Relative crack sensitivity versus weld composition for various binary aluminium systems1
Al2024 has ∼4·5%Cu with a small amount of Mg, which increases cracking in Al–Cu alloys by greatly depressing the solidus but not the highest temperature of coherence. Thus, the coherence range is extended and the probability of hot cracking increases.1,2
Welding of Al2024 by fusion methods (such as tungsten inert gas, metal inert gas and laser welding) is practically impossible because of high sensitivity to hot cracking. Transient liquid phase (TLP) bonding is a method that enjoys the best features of diffusion bonding and brazing methods. In this paper, the TLP bonding of Al2024 alloy using Ga interlayer was investigated, and the microstructure and mechanical properties of joint were studied.

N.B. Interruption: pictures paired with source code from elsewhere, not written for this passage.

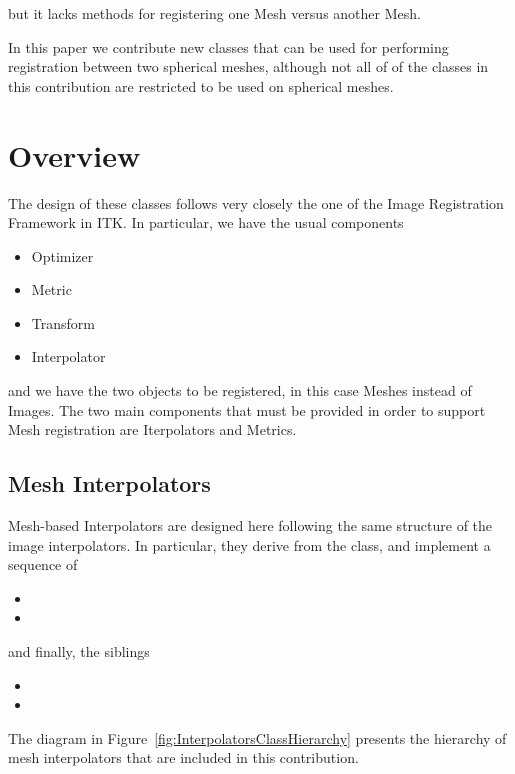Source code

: \documentclass{InsightArticle}
\begin{document}
but it lacks methods for registering one Mesh versus another Mesh.

In this paper we contribute new classes that can be used for performing
registration between two spherical meshes, although not all of of the classes
in this contribution are restricted to be used on spherical meshes.

\section{Overview}

The design of these classes follows very closely the one of the Image
Registration Framework in ITK.  In particular, we have the usual components

\begin{itemize}
\item Optimizer
\item Metric
\item Transform
\item Interpolator
\end{itemize}

and we have the two objects to be registered, in this case Meshes instead of
Images. The two main components that must be provided in order to support Mesh
registration are Iterpolators and Metrics.

\subsection{Mesh Interpolators}

Mesh-based Interpolators are designed here following the same structure of the
image interpolators. In particular, they derive from the 
class, and implement a sequence of 

\begin{itemize}
\item {}
\item {}
\end{itemize}

 and finally, the siblings

\begin{itemize}
\item {}
\item {}
\end{itemize}

The diagram in Figure~\ref{fig:InterpolatorsClassHierarchy} presents the hierarchy of mesh
interpolators that are included in this contribution.
\end{document}
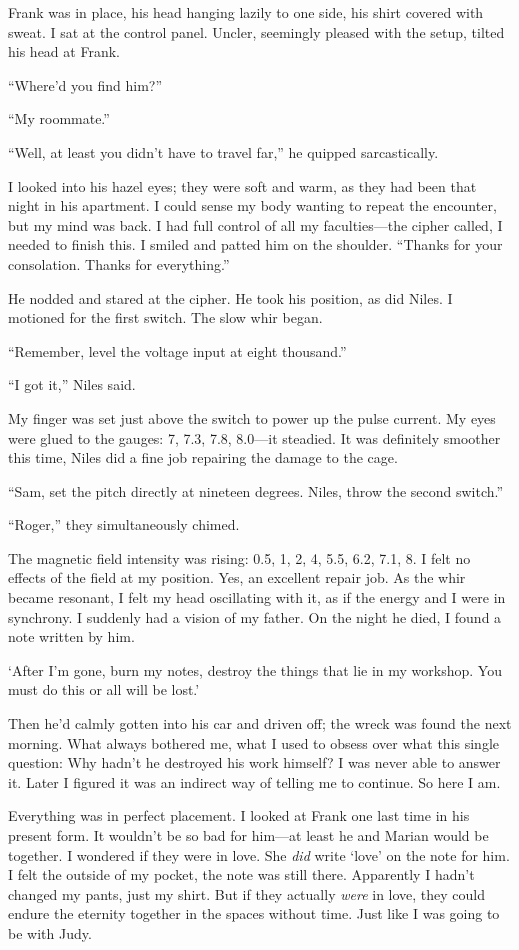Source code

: \documentclass[
]{article}
\begin{document}
Frank was in place, his head hanging lazily to one side, his shirt
covered with sweat. I sat at the control panel. Uncler, seemingly
pleased with the setup, tilted his head at Frank.

``Where'd you find him?''

``My roommate.''

``Well, at least you didn't have to travel far,'' he quipped
sarcastically.

I looked into his hazel eyes; they were soft and warm, as they had been
that night in his apartment. I could sense my body wanting to repeat the
encounter, but my mind was back. I had full control of all my
faculties---the cipher called, I needed to finish this. I smiled and
patted him on the shoulder. ``Thanks for your consolation. Thanks for
everything.''

He nodded and stared at the cipher. He took his position, as did Niles.
I motioned for the first switch. The slow whir began.

``Remember, level the voltage input at eight thousand.''

``I got it,'' Niles said.

My finger was set just above the switch to power up the pulse current.
My eyes were glued to the gauges: 7, 7.3, 7.8, 8.0---it steadied. It was
definitely smoother this time, Niles did a fine job repairing the damage
to the cage.

``Sam, set the pitch directly at nineteen degrees. Niles, throw the
second switch.''

``Roger,'' they simultaneously chimed.

The magnetic field intensity was rising: 0.5, 1, 2, 4, 5.5, 6.2, 7.1, 8.
I felt no effects of the field at my position. Yes, an excellent repair
job. As the whir became resonant, I felt my head oscillating with it, as
if the energy and I were in synchrony. I suddenly had a vision of my
father. On the night he died, I found a note written by him.

`After I'm gone, burn my notes, destroy the things that lie in my
workshop. You must do this or all will be lost.'

Then he'd calmly gotten into his car and driven off; the wreck was found
the next morning. What always bothered me, what I used to obsess over
what this single question: Why hadn't he destroyed his work himself? I
was never able to answer it. Later I figured it was an indirect way of
telling me to continue. So here I am.

Everything was in perfect placement. I looked at Frank one last time in
his present form. It wouldn't be so bad for him---at least he and Marian
would be together. I wondered if they were in love. She \emph{did} write
`love' on the note for him. I felt the outside of my pocket, the note
was still there. Apparently I hadn't changed my pants, just my shirt.
But if they actually \emph{were} in love, they could endure the eternity
together in the spaces without time. Just like I was going to be with
Judy.
\end{document}
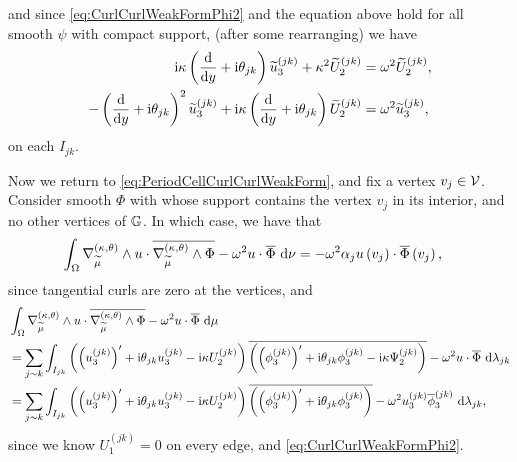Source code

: and since \eqref{eq:CurlCurlWeakFormPhi2} and the equation above hold for all smooth $\psi$ with compact support, (after some rearranging) we have
\begin{subequations} \label{eq:QGPhiStandalone}
	\begin{align}
		\mathrm{i}\kappa \left(  \dfrac{\mathrm{d}}{\mathrm{d}y} + \mathrm{i}\theta_{jk}  \right)\widetilde{u}_3^{(jk)} + \kappa^2\widetilde{U}_2^{(jk)} &= \omega^2\widetilde{U}_2^{(jk)}, \label{eq:QGPhi2Standalone} \\
		-\left(  \dfrac{\mathrm{d}}{\mathrm{d}y} + \mathrm{i}\theta_{jk}  \right)^2\widetilde{u}_3^{(jk)} + \mathrm{i}\kappa\left(  \dfrac{\mathrm{d}}{\mathrm{d}y} + \mathrm{i}\theta_{jk}  \right)\widetilde{U}_2^{(jk)} &= \omega^2 \widetilde{u}_3^{(jk)}, \label{eq:QGPhi3Standalone}
	\end{align}
\end{subequations}
on each $I_{jk}$.

Now we return to \eqref{eq:PeriodCellCurlCurlWeakForm}, and fix a vertex $v_j\in\mathcal{V}$.
Consider smooth $\Phi$ with whose support contains the vertex $v_j$ in its interior, and no other vertices of $\mathbb{G}$.
In which case, we have that
\begin{align*}
	\int_{\Omega} \nabla_{\widetilde{\mu}}^{\left( \kappa, \theta \right)}\wedge u\cdot\overline{\nabla_{\widetilde{\mu}}^{\left( \kappa, \theta \right)}\wedge\Phi} - \omega^2 u\cdot\overline{\Phi}  \ \mathrm{d}\nu
	&= - \omega^2 \alpha_j u\left( v_j \right)\cdot\overline{\Phi}\left( v_j \right),
\end{align*}
since tangential curls are zero at the vertices, and
\begin{align*}
	& \int_{\Omega} \nabla_{\widetilde{\mu}}^{\left( \kappa, \theta \right)}\wedge u\cdot\overline{\nabla_{\widetilde{\mu}}^{\left( \kappa, \theta \right)}\wedge\Phi} - \omega^2 u\cdot\overline{\Phi}  \ \mathrm{d}\mu \\
	&= \sum_{j\sim k}\int_{I_{jk}} \left(  \left( u_3^{(jk)} \right)' + \mathrm{i}\theta_{jk} u_3^{(jk)} - \mathrm{i}\kappa U_2^{(jk)}  \right)\overline{\left(  \left( \phi_3^{(jk)} \right)' + \mathrm{i}\theta_{jk} \phi_3^{(jk)} - \mathrm{i}\kappa \Psi_2^{(jk)}  \right)} - \omega^2 u\cdot\overline{\Phi}  \ \mathrm{d}\lambda_{jk} \\
	&= \sum_{j\sim k}\int_{I_{jk}} \left(  \left( u_3^{(jk)} \right)' + \mathrm{i}\theta_{jk} u_3^{(jk)} - \mathrm{i}\kappa U_2^{(jk)}  \right)\overline{\left(  \left( \phi_3^{(jk)} \right)' + \mathrm{i}\theta_{jk} \phi_3^{(jk)}  \right)} - \omega^2 u_3^{(jk)}\overline{\phi}_3^{(jk)}  \ \mathrm{d}\lambda_{jk},
\end{align*}
since we know $U_1^{(jk)}=0$ on every edge, and \eqref{eq:CurlCurlWeakFormPhi2}.

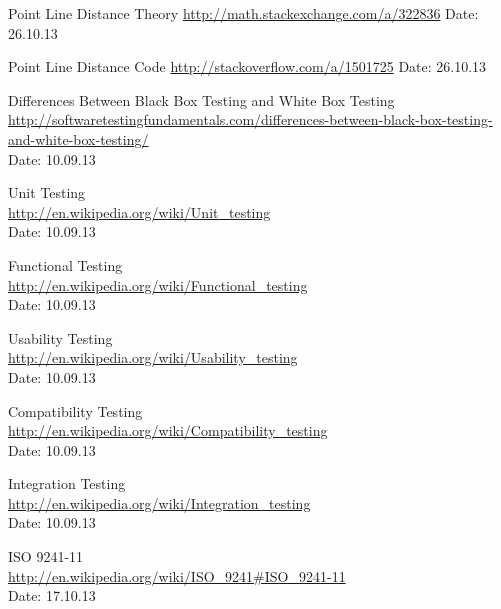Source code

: \begin{thebibliography}{99}
	Point Line Distance Theory\newline
	\href {http://math.stackexchange.com/a/322836}{http://math.stackexchange.com/a/322836}\newline
	Date: 26.10.13

	Point Line Distance Code\newline
	\href {http://stackoverflow.com/a/1501725}{http://stackoverflow.com/a/1501725}\newline
	Date: 26.10.13

	Differences Between Black Box Testing and White Box Testing \\
	\href {http://softwaretestingfundamentals.com/differences-between-black-box-testing-and-white-box-testing/}{http://softwaretestingfundamentals.com/differences-between-black-box-testing-and-white-box-testing/} \\
	Date: 10.09.13

	Unit Testing \\
	\href {http://en.wikipedia.org/wiki/Unit_testing}{http://en.wikipedia.org/wiki/Unit\_testing} \\
	Date: 10.09.13

	Functional Testing \\
	\href {http://en.wikipedia.org/wiki/Functional_testing}{http://en.wikipedia.org/wiki/Functional\_testing} \\
	Date: 10.09.13

	Usability Testing \\
	\href {http://en.wikipedia.org/wiki/Usability_testing}{http://en.wikipedia.org/wiki/Usability\_testing} \\
	Date: 10.09.13

	Compatibility Testing \\
	\href {http://en.wikipedia.org/wiki/Compatibility_testing}{http://en.wikipedia.org/wiki/Compatibility\_testing} \\
	Date: 10.09.13

	Integration Testing \\
	\href{http://en.wikipedia.org/wiki/Integration_testing}{http://en.wikipedia.org/wiki/Integration\_testing} \\
	Date: 10.09.13

	ISO 9241-11 \\
	\href {http://en.wikipedia.org/wiki/ISO_9241#ISO_9241-11}{http://en.wikipedia.org/wiki/ISO\_9241\#ISO\_9241-11} \\
	Date: 17.10.13


\end{thebibliography}
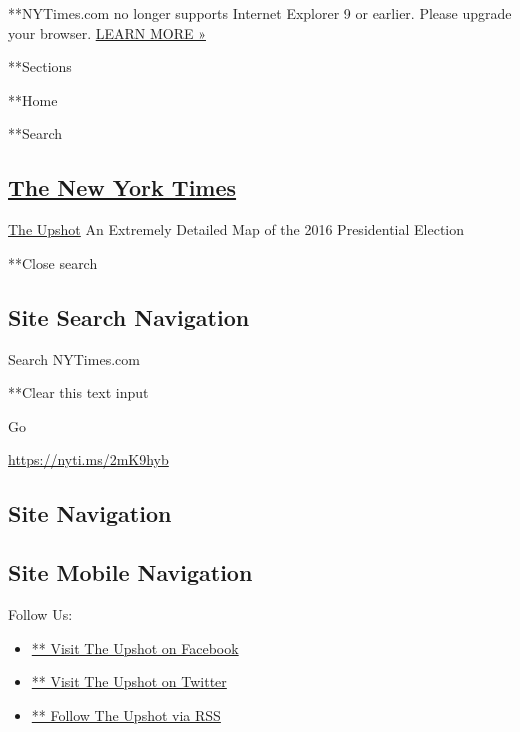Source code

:  **NYTimes.com no longer supports Internet Explorer 9 or earlier. Please
upgrade your browser.
\href{http://www.nytimes3xbfgragh.onion/content/help/site/ie9-support.html}{LEARN
MORE »}

**Sections

**Home

**Search

\hypertarget{the-new-york-times}{%
\subsection{\texorpdfstring{\href{http://www.nytimes3xbfgragh.onion/}{The
New York Times}}{The New York Times}}\label{the-new-york-times}}

 \href{https://www.nytimes3xbfgragh.onion/section/upshot}{The Upshot}
\textbar{}An Extremely Detailed Map of the 2016 Presidential Election

**Close search

\hypertarget{site-search-navigation}{%
\subsection{Site Search Navigation}\label{site-search-navigation}}

Search NYTimes.com

**Clear this text input

Go

\url{https://nyti.ms/2mK9hyb}

\hypertarget{site-navigation}{%
\subsection{Site Navigation}\label{site-navigation}}

\hypertarget{site-mobile-navigation}{%
\subsection{Site Mobile Navigation}\label{site-mobile-navigation}}

Follow Us:

\begin{itemize}
\tightlist
\item
  \href{https://www.facebookcorewwwi.onion/Upshot}{** Visit The Upshot
  on Facebook}
\item
  \href{https://twitter.com/intent/user?screen_name=UpshotNYT}{** Visit
  The Upshot on Twitter}
\item
  \href{http://rss.nytimes3xbfgragh.onion/services/xml/rss/nyt/Upshot.xml}{**
  Follow The Upshot via RSS}
\end{itemize}

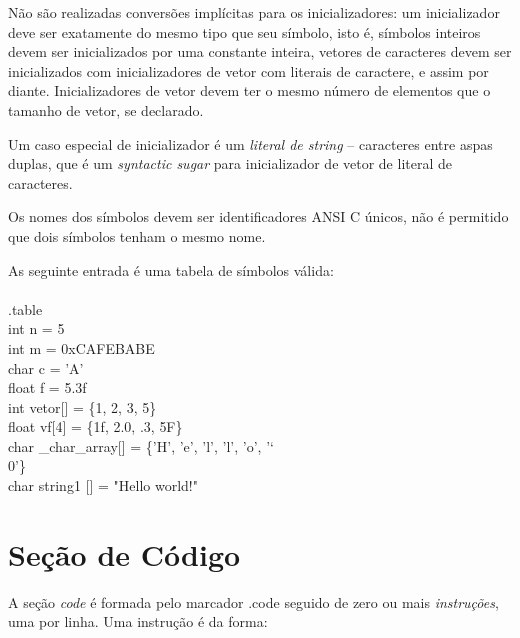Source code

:\documentclass[12pt,a4paper,extrafontsizes,article]{memoir}
\newcommand*{\srcfont}{\fontfamily{pcr}\selectfont}
\begin{document}
Não são realizadas conversões implícitas para os inicializadores: um inicializador deve ser exatamente do mesmo tipo que
seu símbolo, isto é, símbolos inteiros devem ser inicializados por uma constante inteira, vetores de caracteres devem
ser inicializados com inicializadores de vetor com literais de caractere, e assim por diante. Inicializadores de vetor
devem ter o mesmo número de elementos que o tamanho de vetor, se declarado.

Um caso especial de inicializador é um \textit{literal de string} -- caracteres entre aspas duplas, que é um
\textit{syntactic sugar} para inicializador de vetor de literal de caracteres.

Os nomes dos símbolos devem ser identificadores ANSI C únicos, não é permitido que dois símbolos tenham o mesmo nome.

As seguinte entrada é uma tabela de símbolos válida:\\

{\srcfont
{}\\
{\color{gray}.table}\\
{\color{blue}int} n = {\color{orange}5}\\
{\color{blue}int} m = {\color{orange}0xCAFEBABE}\\
{\color{blue}char} c = {\color{orange}'A'}\\
{\color{blue}float} f = {\color{orange}5.3f}\\
{\color{blue}int} vetor[] = \{{\color{orange}1}, {\color{orange}2}, {\color{orange}3}, {\color{orange}5}\}\\
{\color{blue}float} vf[4] = \{{\color{orange}1f}, {\color{orange}2.0}, {\color{orange}.3}, {\color{orange}5F}\}\\
{\color{blue}char} \_char\_array[] = \{{\color{orange}'H'}, {\color{orange}'e'}, {\color{orange}'l'},
{\color{orange}'l'}, {\color{orange}'o'}, {\color{orange}'\char`\\0'}\}\\
{\color{blue}char} string1 [] = {\color{orange}"Hello world!"}
}

\section{Seção de Código}

A seção \textit{code} é formada pelo marcador {\srcfont .code} seguido de zero ou mais \textit{instruções}, uma por
linha. Uma instrução é da forma:
\end{document}
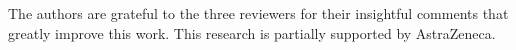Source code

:\documentclass[graybox]{svmult}
\begin{document}


\begin{acknowledgement}
The authors are grateful to the three reviewers for their insightful comments that greatly improve this work. This research is partially supported by AstraZeneca.
\end{acknowledgement}

%
%





%
\end{document}
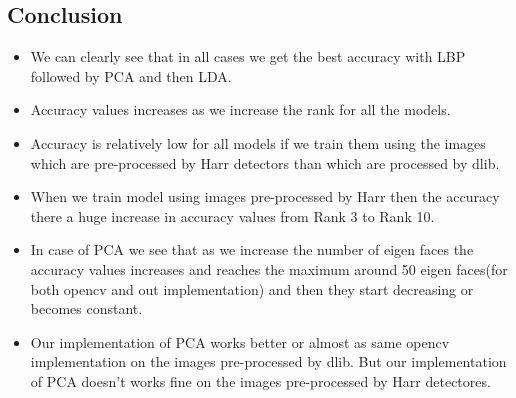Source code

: \subsection{Conclusion}
\begin{itemize}
    \item We can clearly see that in all cases we get the best accuracy with LBP followed by PCA and then LDA.
    \item Accuracy values increases as we increase the rank for all the models.
    \item Accuracy is relatively low for all models if we train them using the images which are pre-processed by Harr detectors than which are processed by dlib.
    \item When we train model using images pre-processed by Harr then the accuracy there a huge increase in accuracy values from Rank 3 to Rank 10.
    \item In case of PCA we see that as we increase the number of eigen faces the accuracy values increases and reaches the maximum around 50 eigen faces(for both opencv and out implementation) and then they start decreasing or becomes constant.
    \item Our implementation of PCA works better or almost as same opencv implementation on the images pre-processed by dlib. But our implementation of PCA doesn't works fine on the images pre-processed by Harr detectores.
\end{itemize}

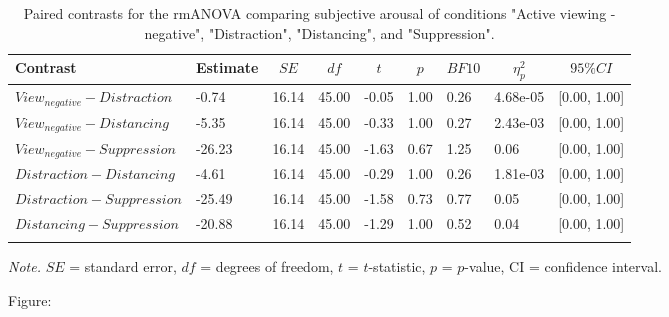 \documentclass[
  man,floatsintext]{apa6}
\begin{document}
\begin{table}[H]

\begin{center}
\begin{threeparttable}

\caption{\label{tab:unnamed-chunk-5}Paired contrasts for the rmANOVA comparing subjective arousal of conditions "Active viewing - negative", "Distraction", "Distancing", and "Suppression".}

\begin{tabular}{lllllllll}
\toprule
Contrast & \multicolumn{1}{c}{Estimate} & \multicolumn{1}{c}{$SE$} & \multicolumn{1}{c}{$df$} & \multicolumn{1}{c}{$t$} & \multicolumn{1}{c}{$p$} & \multicolumn{1}{c}{$BF10$} & \multicolumn{1}{c}{$\eta_{p}^{2}$} & \multicolumn{1}{c}{$95\% CI$}\\
\midrule
$View_{negative} - Distraction$ & -0.74 & 16.14 & 45.00 & -0.05 & 1.00 & 0.26 & 4.68e-05 & {}[0.00, 1.00]\\
$View_{negative} - Distancing$ & -5.35 & 16.14 & 45.00 & -0.33 & 1.00 & 0.27 & 2.43e-03 & {}[0.00, 1.00]\\
$View_{negative} - Suppression$ & -26.23 & 16.14 & 45.00 & -1.63 & 0.67 & 1.25 & 0.06 & {}[0.00, 1.00]\\
$Distraction - Distancing$ & -4.61 & 16.14 & 45.00 & -0.29 & 1.00 & 0.26 & 1.81e-03 & {}[0.00, 1.00]\\
$Distraction - Suppression$ & -25.49 & 16.14 & 45.00 & -1.58 & 0.73 & 0.77 & 0.05 & {}[0.00, 1.00]\\
$Distancing - Suppression$ & -20.88 & 16.14 & 45.00 & -1.29 & 1.00 & 0.52 & 0.04 & {}[0.00, 1.00]\\
\bottomrule
\addlinespace
\end{tabular}

\begin{tablenotes}[para]
\normalsize{\textit{Note.} $SE$ = standard error, $df$ = degrees of freedom, $t$ = $t$-statistic, $p$ = $p$-value, CI = confidence interval.}
\end{tablenotes}

\end{threeparttable}
\end{center}

\end{table}

Figure:
\end{document}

TLP bonding: Nature of process
The basic details of TLP bonding process are shown in Fig. 2.3 A thin interlayer alloy of specific composition and melting point is used as a bonding agent. The parts are held together under slight compressive pressure and heated to the bonding temperature in vacuum or an argon atmosphere. At the bonding temperature, the interlayer initially melts, filling the gaps between the mating surfaces with a thin liquid layer. While the parts are held at the bonding temperature, rapid diffusion of alloying elements occurs between the interlayer and base metal.4 These compositional changes at the interface region cause the melted zone to expand initially and then to solidify isothermally, thus forming a bond while still at bonding temperature. After isothermal solidification, the joint microstructure generally resembles that of the base metal except for some compositional and structural variables. In the last stage of the bonding process, homogenising treatment is carried out to achieve a joint with properties equal to the base metal. Literature review on TLP bonding demonstrates that the TLP process would seem to be much more complex than how it appears at first sight. This complexity is manifested both in the varied mechanisms underlying wettability and microstructural development and the ways in which these two processes can interact.5
Basic details of TLP bonding stages3
Copper and copper base alloys are the most common used interlayers in TLP bonding of aluminium alloys and aluminium base metal matrix composites. Minimum bonding temperature which is required for bonding is ∼560°C, and bonding time varies from 20 min up to 6 h. Exposure of Al base metal matrix composites or high strength Al alloys (such as Al2024 or Al7075) to temperatures as high as 560–600°C for several hours may cause serious damages in base materials. Results indicate that strength of the joints in most investigations is <100 MPa. This means that Cu or Cu base interlayers are not good candidates for selection as an appropriate interlayer for TLP bonding of aluminium alloys.6– 11
Gallium forms a low temperature eutectic liquid phase with aluminium at ∼27°C, i.e. about room temperature (Fig. 3). Furthermore, gallium has a high solubility in pure aluminium of ∼9 at‐% at room temperature which facilitates achieving a homogeneous single phase without the formation of any intermetallic compound after carrying out an appropriate heat treatment.12
Binary phase diagram of Al–Ga5
However, despite these attractive attributes of gallium, exposure of aluminium to excess liquid gallium can result in severe embrittlement of aluminium. Liquid metal embrittlement is the brittle fracture or loss in ductility of a usually ductile material in the presence of liquid metal and stress (i.e. external load or the presence of internal residual stresses). The liquid metal embrittlement of Al by liquid Ga is a remarkable example of intergranular environmental degradation. When the surface of solid Al is wet by liquid Ga, the Ga spontaneously penetrates and replaces the grain boundaries. The driving force is the reduction in energy when a high energy grain boundary is replaced by two low energy Ga/Al interfaces.13– 15 Once an Al sample has been penetrated by Ga, it fails at almost no load.16 As a result, TLP bonding using gallium interlayer must be carried out immediately after applying the gallium layer.17– 19 This method does not require any flux or abrading process to remove the oxide layer from the surfaces to be joined. In fact, when using this method, the presence of original oxide film is essential to prevent intergranular attacking of the base aluminium by liquid gallium before bonding starts. This can be achieved by smearing a thin layer of liquid gallium at temperature just above 30°C on the aluminium surface. Bonding is subsequently achieved by rapid heating of the gallium treated joint interface to the bonding temperature (between 400 and 550°C), where rapid breakdown of the oxide layers occurs and a metallic bond forms within a few minutes.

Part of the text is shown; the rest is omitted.